DX11 Puzzling Fill Rate

This topic is 2139 days old which is more than the 365 day threshold we allow for new replies. Please post a new topic.

If you intended to correct an error in the post then please contact us.

Recommended Posts

I've written a deferred renderer for DX11 and am optimizing its performance. While benchmarking fill rate, I ran into something puzzling. When I stub out one of the shaders used to render the scene (pre-lighting) so that it essentially has a null VS and its PS simply writes out constants to the GBuffers, I see a pretty significant increase in performance when rendering the scene. That seemed reasonable.

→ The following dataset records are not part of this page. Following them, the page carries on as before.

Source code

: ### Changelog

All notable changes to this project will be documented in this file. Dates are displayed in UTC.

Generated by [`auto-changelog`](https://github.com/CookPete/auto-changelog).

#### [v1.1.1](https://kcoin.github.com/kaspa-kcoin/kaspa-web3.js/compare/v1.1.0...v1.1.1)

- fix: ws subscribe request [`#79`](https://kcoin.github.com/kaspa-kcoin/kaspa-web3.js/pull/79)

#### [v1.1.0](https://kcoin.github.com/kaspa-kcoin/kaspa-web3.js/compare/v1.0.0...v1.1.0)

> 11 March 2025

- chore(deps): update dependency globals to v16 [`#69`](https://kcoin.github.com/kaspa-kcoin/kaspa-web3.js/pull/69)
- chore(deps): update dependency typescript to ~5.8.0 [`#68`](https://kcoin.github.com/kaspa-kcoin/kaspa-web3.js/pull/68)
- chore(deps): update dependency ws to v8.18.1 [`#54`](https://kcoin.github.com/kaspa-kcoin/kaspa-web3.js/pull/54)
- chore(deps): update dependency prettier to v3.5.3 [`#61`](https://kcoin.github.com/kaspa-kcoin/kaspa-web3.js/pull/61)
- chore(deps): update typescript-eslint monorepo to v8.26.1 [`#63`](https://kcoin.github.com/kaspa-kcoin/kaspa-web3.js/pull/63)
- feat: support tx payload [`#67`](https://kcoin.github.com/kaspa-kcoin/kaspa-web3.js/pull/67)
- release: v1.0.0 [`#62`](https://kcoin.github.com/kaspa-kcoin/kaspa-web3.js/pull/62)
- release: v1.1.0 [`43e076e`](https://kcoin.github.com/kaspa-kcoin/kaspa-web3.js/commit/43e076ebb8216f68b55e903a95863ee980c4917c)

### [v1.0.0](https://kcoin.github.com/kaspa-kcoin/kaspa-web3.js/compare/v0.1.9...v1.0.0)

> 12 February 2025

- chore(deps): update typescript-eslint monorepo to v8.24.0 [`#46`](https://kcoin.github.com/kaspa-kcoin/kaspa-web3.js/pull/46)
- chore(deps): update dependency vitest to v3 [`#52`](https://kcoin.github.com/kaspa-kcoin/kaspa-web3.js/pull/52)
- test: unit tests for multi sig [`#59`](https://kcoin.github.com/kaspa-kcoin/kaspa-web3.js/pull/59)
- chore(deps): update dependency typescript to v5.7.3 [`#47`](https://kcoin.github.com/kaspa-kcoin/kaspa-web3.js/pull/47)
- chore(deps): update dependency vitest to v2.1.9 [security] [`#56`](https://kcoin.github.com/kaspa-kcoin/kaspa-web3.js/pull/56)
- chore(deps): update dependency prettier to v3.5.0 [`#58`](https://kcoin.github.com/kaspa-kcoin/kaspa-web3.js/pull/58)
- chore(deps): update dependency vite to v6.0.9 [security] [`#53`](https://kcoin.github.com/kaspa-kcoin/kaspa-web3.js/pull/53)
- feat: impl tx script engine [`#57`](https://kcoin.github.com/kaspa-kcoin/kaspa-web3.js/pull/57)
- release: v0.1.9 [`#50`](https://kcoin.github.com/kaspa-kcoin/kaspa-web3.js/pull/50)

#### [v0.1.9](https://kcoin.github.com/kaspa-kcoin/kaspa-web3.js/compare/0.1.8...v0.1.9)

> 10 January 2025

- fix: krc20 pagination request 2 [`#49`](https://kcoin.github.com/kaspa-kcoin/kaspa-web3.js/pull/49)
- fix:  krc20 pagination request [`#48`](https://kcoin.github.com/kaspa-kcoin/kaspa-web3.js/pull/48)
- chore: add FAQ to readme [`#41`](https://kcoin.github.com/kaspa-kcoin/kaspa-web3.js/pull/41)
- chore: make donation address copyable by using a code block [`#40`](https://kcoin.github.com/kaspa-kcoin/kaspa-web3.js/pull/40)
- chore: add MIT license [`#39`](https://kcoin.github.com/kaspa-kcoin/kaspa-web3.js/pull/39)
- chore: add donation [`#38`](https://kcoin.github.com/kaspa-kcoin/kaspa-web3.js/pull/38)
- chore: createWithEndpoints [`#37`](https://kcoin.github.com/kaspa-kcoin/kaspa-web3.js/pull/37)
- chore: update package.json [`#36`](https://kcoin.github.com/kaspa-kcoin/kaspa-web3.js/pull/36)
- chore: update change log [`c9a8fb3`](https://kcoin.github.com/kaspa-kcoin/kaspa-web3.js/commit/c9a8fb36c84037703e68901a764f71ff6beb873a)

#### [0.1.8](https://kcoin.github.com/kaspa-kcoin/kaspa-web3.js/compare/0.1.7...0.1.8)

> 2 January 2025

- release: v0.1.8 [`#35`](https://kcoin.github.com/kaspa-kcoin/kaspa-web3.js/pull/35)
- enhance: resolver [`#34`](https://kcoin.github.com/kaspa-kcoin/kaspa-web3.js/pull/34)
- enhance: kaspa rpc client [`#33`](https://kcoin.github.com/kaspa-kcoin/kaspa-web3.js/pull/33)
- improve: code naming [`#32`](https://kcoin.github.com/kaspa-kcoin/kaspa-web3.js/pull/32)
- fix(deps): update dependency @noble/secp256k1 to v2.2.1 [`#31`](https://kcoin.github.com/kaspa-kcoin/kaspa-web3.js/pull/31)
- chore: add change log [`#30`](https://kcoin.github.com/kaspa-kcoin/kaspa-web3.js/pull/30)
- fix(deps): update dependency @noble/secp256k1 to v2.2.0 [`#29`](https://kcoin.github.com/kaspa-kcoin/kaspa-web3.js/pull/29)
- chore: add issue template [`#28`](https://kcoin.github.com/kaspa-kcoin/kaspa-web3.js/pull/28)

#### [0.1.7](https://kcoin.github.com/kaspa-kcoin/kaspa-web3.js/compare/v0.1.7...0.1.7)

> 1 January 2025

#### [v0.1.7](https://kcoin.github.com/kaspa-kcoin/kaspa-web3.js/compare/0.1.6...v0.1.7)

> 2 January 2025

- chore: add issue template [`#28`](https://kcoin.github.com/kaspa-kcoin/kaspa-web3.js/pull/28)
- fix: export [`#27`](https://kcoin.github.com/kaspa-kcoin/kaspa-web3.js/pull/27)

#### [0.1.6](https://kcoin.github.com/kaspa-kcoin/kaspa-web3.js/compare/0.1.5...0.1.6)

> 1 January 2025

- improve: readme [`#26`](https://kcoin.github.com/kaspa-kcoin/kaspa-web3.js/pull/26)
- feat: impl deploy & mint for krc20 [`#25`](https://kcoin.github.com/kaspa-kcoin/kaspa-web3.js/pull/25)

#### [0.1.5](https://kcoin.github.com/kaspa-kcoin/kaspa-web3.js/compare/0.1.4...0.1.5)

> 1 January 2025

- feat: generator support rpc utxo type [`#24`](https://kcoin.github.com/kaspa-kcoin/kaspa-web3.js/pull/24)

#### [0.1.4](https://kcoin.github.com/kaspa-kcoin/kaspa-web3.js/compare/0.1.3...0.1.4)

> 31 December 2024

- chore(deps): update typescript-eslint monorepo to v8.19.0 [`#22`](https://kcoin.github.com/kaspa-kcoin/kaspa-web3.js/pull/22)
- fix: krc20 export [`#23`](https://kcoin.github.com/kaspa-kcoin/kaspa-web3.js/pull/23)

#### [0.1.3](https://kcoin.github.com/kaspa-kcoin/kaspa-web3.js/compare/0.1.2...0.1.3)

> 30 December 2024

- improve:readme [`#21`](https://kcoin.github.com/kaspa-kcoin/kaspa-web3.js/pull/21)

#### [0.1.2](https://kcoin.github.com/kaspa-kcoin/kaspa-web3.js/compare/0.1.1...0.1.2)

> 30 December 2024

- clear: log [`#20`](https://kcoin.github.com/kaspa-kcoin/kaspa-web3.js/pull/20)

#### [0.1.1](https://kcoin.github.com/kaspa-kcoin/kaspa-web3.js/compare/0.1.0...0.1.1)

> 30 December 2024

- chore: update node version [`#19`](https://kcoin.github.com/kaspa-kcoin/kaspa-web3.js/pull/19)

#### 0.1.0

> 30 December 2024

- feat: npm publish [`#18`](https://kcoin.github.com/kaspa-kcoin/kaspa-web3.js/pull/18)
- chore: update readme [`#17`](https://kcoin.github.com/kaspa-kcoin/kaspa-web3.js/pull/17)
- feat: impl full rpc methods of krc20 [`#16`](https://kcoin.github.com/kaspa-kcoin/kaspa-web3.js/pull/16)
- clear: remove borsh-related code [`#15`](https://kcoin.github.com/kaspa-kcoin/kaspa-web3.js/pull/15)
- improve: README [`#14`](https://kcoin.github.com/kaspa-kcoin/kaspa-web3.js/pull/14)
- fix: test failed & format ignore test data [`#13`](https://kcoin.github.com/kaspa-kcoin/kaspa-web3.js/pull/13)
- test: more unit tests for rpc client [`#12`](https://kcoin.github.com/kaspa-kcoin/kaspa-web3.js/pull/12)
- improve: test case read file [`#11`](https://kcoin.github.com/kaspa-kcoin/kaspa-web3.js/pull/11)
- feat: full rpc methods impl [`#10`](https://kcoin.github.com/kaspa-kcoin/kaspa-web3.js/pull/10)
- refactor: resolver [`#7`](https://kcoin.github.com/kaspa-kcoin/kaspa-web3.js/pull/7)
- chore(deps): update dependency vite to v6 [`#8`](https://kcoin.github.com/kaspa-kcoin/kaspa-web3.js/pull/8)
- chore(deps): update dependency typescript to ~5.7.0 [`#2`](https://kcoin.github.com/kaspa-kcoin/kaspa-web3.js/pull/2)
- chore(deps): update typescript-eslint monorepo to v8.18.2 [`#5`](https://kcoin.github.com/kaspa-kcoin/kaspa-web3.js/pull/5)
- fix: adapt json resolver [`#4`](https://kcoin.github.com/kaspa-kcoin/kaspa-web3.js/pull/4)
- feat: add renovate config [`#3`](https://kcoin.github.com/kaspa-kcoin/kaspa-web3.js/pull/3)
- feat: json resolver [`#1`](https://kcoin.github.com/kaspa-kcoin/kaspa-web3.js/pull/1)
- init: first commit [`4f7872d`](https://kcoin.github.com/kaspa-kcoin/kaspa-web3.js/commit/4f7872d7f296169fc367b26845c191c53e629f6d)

So then I started thinking about doing a depth prepass, but before going through the work of implementing it, I decided to first try a simple test to see if it had potential. For the test, I simply cleared the depth buffer to 0 instead of 1. The idea is that every pixel in the scene would then be rejected before the PS and I would see pretty much the same significant increase in performance as with the null shader above. However, I saw absolutely no speed increase at all.

Does this imply that my PS is being executed even if it's occluded by closer depth values? How is that possible?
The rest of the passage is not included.